§ WHAT IS NEEDED: Give only the number of lines in these records that include "potencial".

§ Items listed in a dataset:
--

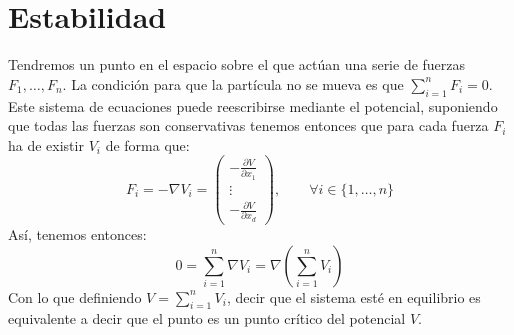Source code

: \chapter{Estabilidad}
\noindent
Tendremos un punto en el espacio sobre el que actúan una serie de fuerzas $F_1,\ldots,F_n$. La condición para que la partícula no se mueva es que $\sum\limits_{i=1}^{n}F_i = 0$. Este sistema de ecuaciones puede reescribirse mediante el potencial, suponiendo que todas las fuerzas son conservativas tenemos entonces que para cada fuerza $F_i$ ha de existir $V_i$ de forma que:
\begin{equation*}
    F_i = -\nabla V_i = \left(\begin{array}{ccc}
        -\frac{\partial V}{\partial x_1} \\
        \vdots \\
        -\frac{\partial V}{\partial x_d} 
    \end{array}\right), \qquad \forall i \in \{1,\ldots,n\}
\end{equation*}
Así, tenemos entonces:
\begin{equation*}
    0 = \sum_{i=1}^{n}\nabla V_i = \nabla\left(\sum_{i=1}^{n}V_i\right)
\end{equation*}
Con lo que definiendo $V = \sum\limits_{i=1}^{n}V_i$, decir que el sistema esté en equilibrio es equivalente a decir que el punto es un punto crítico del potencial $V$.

--

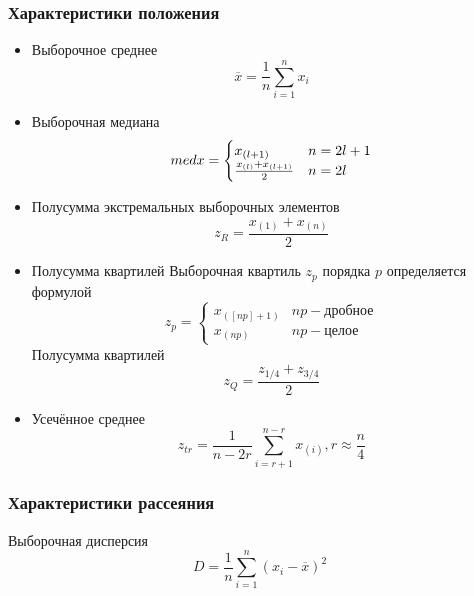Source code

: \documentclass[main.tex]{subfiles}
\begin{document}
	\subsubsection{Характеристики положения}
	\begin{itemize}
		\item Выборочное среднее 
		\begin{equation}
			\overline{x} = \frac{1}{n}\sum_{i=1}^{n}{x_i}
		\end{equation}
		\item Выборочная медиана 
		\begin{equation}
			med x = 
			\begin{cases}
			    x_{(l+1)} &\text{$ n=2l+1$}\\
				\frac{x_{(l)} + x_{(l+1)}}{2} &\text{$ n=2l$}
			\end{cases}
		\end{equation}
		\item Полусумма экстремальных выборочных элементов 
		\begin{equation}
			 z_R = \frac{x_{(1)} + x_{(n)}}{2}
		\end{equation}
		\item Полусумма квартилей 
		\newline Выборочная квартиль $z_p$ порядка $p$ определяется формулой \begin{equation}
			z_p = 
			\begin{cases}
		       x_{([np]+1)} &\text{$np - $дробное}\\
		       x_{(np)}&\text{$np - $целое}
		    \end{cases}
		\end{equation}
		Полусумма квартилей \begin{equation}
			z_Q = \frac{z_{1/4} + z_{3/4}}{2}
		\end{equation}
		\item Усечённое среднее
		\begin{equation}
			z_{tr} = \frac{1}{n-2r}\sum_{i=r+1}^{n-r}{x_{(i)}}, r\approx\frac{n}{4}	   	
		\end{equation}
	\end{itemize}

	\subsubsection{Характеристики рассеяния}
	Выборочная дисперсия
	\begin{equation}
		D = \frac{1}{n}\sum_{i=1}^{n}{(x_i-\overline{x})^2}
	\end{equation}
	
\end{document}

--

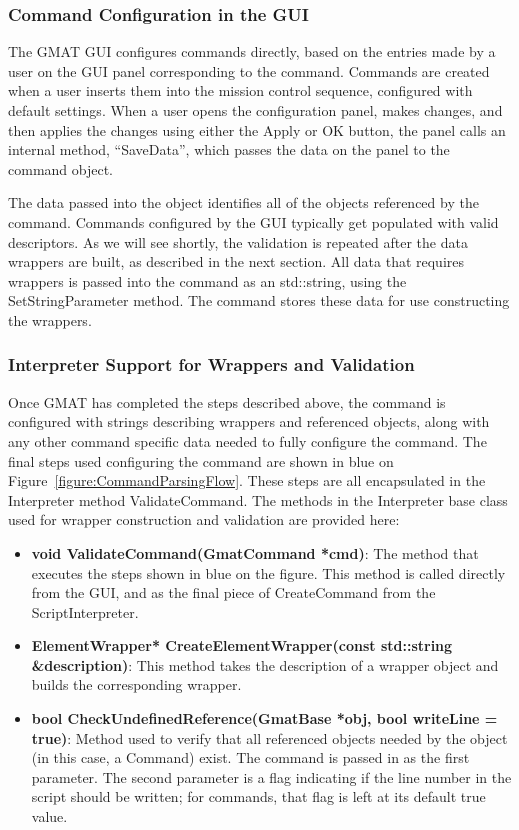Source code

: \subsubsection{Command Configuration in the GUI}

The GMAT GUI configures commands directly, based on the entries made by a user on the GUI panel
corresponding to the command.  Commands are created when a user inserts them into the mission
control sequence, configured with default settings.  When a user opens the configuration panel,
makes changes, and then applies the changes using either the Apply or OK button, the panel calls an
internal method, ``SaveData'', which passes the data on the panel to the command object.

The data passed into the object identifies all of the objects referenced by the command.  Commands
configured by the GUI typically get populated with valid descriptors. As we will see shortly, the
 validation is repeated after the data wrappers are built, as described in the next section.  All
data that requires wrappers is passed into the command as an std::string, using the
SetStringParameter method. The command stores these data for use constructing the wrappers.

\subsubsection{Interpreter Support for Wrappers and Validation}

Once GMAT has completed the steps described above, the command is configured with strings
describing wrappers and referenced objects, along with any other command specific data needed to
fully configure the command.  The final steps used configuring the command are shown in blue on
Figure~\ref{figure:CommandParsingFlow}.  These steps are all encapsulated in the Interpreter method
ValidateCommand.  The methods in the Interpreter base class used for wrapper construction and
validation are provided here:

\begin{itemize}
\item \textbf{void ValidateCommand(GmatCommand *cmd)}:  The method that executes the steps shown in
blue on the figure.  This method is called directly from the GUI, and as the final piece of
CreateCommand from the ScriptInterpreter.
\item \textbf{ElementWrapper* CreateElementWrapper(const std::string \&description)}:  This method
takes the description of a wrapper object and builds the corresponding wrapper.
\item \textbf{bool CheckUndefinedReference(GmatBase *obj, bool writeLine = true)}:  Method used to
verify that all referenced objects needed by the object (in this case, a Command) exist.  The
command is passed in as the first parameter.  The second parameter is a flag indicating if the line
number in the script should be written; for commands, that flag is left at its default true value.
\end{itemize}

--

§ RESPONSE FOR THIS EXERCISE: 2